Nebiyu [24] noted AH of 7.1 ± 0.08 mm for BB breed in Addis Ababa. Taddesse et al. [22] also reported 18.11 ± 0.91 mm yolk height for BB breed under the village production system in East Shewa, Ethiopia. The present finding in yolk height is higher than 15.1 ± 1.3 mm as reported by Moges [25] in Bure district, Ethiopia. Suk and Park [26] reported positive correlations of YW, albumin weight (AW), and SW with EW. Similarly, Fanu et al. [21] noted positive correlations of EW with egg width, egg length, egg SW, and shell thickness. Bekele et al. [7] reported positive correlations of internal egg quality parameters.
5. Conclusions
The major poultry feeding practice in the study district was scavenging with additional supplementation. Maize and wheat are the main supplemented feeds. Majority of the respondents in the study area provide nighttime shelter to chickens. The egg production performance of exotic chicken breeds of SassoT44 was higher than that of KK in the study areas. Chicken producers in the area should be trained on improved chicken management practices which will be important to increase annual egg yields of the two chicken breeds to their genetic potential.
5.1. Future Research Directions
- •
Assessment and nutritional analysis of scavenging diets and identification of potential feed supplements is imperative in the future
- •
A comparative evaluation of the productivity of various native and exotic breeds under equivalent scavenging conditions is needed
- •
Additionally, assessment of the impact of housing systems to understand how shelter design and environmental conditions affect chicken health and egg production is required
- •
Offering trainings regarding the improved management practices focusing on feed formulation, disease management, and housing is crucial
5.2. Limitations of the Study
This study focuses exclusively on one district among the 22 districts in the South Wollo zone of Ethiopia.

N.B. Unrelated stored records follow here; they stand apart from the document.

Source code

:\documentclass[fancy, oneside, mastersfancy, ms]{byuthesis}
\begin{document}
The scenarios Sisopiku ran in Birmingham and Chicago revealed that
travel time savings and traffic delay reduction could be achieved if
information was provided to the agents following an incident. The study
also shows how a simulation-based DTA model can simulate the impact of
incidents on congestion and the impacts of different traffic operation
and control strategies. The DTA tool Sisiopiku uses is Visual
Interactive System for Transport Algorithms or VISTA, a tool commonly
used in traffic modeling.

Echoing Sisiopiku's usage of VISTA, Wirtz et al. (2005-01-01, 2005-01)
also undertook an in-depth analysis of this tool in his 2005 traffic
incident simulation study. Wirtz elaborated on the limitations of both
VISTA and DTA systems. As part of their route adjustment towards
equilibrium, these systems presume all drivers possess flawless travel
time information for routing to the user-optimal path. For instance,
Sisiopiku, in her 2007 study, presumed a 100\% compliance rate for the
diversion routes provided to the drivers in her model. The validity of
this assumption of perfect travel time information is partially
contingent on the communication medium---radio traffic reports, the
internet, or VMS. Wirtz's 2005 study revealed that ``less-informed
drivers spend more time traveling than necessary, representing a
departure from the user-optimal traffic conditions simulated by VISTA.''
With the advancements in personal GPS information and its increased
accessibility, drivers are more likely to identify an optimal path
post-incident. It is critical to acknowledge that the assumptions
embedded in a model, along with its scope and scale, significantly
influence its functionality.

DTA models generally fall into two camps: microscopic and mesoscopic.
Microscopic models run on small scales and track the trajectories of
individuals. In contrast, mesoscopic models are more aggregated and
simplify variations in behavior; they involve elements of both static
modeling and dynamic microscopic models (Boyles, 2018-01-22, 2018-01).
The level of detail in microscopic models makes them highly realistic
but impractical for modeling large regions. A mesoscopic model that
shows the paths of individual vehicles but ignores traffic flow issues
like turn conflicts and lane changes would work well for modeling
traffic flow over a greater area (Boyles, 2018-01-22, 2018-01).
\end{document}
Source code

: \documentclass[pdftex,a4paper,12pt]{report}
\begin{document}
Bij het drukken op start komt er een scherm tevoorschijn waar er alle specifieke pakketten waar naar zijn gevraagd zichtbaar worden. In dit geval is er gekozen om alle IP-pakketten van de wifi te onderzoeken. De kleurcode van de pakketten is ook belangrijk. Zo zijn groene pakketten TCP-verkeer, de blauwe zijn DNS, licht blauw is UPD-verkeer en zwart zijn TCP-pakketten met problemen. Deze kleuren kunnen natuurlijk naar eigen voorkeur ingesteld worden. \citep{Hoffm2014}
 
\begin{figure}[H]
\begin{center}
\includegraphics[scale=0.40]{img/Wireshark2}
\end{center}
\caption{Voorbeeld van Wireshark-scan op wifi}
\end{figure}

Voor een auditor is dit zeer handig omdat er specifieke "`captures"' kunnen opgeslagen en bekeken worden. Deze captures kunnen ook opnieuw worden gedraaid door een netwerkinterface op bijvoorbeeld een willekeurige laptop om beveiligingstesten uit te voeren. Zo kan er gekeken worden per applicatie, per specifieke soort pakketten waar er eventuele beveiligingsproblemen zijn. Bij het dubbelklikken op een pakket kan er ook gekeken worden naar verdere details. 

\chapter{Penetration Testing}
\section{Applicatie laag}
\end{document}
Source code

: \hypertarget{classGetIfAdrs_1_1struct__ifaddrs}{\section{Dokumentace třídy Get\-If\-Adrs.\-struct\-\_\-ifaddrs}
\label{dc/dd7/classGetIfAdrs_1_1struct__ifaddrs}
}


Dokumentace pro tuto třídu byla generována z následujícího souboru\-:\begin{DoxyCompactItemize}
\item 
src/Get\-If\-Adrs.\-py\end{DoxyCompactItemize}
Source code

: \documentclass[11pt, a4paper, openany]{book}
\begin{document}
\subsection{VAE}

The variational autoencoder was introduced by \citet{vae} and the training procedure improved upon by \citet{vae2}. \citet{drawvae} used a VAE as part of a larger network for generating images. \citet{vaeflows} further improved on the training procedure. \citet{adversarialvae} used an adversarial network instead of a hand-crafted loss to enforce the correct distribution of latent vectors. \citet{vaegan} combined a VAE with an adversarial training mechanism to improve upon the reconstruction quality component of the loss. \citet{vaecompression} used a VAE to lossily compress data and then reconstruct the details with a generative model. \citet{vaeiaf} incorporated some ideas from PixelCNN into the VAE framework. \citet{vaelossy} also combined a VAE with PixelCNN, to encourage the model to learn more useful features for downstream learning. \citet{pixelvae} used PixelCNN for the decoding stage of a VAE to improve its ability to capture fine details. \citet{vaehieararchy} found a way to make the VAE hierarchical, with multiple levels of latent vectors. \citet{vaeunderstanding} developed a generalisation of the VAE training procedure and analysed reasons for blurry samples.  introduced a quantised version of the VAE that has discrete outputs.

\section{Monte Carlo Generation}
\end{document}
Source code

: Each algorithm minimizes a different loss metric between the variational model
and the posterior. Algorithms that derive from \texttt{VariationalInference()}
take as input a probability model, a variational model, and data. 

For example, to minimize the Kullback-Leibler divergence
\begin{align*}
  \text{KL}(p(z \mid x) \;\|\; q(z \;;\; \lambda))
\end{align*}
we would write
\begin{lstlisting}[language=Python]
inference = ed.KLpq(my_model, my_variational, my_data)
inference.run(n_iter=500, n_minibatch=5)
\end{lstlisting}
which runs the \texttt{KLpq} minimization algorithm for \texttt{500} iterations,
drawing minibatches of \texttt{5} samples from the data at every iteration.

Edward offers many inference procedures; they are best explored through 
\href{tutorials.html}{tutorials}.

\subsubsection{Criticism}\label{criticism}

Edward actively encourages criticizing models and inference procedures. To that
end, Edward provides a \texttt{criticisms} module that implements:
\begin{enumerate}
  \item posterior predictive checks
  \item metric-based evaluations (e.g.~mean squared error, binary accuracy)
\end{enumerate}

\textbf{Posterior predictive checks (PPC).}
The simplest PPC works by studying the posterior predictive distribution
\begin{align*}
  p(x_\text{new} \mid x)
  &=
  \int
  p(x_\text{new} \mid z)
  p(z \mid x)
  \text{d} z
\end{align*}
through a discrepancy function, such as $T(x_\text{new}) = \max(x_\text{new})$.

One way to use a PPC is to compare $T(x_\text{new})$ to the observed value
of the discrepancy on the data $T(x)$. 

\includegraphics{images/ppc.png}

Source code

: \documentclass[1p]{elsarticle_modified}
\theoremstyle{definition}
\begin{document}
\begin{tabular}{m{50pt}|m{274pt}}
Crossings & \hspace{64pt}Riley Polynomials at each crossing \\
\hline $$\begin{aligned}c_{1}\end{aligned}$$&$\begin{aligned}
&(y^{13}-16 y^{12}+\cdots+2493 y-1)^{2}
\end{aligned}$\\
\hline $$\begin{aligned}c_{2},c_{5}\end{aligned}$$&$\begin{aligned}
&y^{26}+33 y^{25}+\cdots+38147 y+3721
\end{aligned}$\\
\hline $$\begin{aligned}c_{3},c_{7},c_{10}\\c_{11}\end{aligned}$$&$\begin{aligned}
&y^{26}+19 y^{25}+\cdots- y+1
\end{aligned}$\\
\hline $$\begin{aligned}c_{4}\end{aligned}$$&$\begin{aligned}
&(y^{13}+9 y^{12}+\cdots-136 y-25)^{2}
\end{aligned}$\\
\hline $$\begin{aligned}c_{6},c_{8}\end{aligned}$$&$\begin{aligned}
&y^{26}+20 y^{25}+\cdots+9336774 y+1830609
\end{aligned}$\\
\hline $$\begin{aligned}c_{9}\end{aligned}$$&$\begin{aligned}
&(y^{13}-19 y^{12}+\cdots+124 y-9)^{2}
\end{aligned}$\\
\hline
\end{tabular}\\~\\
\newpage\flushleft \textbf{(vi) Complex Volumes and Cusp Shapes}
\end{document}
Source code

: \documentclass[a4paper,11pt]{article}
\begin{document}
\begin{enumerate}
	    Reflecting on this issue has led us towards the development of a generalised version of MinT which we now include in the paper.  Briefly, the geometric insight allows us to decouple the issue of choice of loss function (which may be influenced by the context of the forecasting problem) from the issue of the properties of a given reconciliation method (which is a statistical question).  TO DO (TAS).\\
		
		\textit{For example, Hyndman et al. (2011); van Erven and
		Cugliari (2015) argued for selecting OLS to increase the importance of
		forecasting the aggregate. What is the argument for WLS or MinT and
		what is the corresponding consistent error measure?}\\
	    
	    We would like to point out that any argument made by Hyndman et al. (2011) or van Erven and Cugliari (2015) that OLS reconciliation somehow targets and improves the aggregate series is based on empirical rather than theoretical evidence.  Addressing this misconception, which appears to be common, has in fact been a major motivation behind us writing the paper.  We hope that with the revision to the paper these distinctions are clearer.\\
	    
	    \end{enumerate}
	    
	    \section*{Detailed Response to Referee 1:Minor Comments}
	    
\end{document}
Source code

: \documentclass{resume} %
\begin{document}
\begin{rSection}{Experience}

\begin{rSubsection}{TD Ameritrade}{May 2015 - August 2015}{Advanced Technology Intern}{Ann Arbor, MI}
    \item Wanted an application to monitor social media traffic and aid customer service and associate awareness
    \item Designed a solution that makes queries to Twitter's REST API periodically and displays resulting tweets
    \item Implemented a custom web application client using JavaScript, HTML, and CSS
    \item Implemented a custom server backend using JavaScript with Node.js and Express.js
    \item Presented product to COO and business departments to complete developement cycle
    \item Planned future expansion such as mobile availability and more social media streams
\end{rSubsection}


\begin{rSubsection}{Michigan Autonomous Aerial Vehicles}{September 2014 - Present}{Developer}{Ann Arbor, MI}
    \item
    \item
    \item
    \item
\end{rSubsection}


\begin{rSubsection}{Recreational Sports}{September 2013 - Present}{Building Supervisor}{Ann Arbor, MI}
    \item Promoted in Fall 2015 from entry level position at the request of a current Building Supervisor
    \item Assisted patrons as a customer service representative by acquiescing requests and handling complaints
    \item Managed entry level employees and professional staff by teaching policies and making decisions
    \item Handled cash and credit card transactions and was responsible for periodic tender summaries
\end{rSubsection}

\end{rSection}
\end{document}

It specifically investigates two chicken breeds: SassoT44 and KK. Furthermore, the assessment of egg quality was performed with a limited sample size, constrained by financial limitations, which affected the overall extent of the research.
Ethics Statement
The authors have nothing to report.
Conflicts of Interest
The authors declare no conflicts of interest.
Author Contributions
All authors contributed to this research manuscript. Mesfin Fasil was responsible for data collection and writing the initial draft. Aleme Asresie and Yilkal Tadele handled the conceptualization, supervision, software development, analysis, and review and editing of the manuscript, as well as securing funding. All authors have read the manuscript and approved its submission.
Funding
This research was funded by Wollo University and the South Wollo Zone Agriculture and Fishery Development Office.
Acknowledgments
The authors express their gratitude to Wollo University and the South Wollo Zone Agriculture and Fishery Development Office for financing this research project.
Open Research
Data Availability Statement
The data that support the findings of this study are available from the corresponding author upon reasonable request.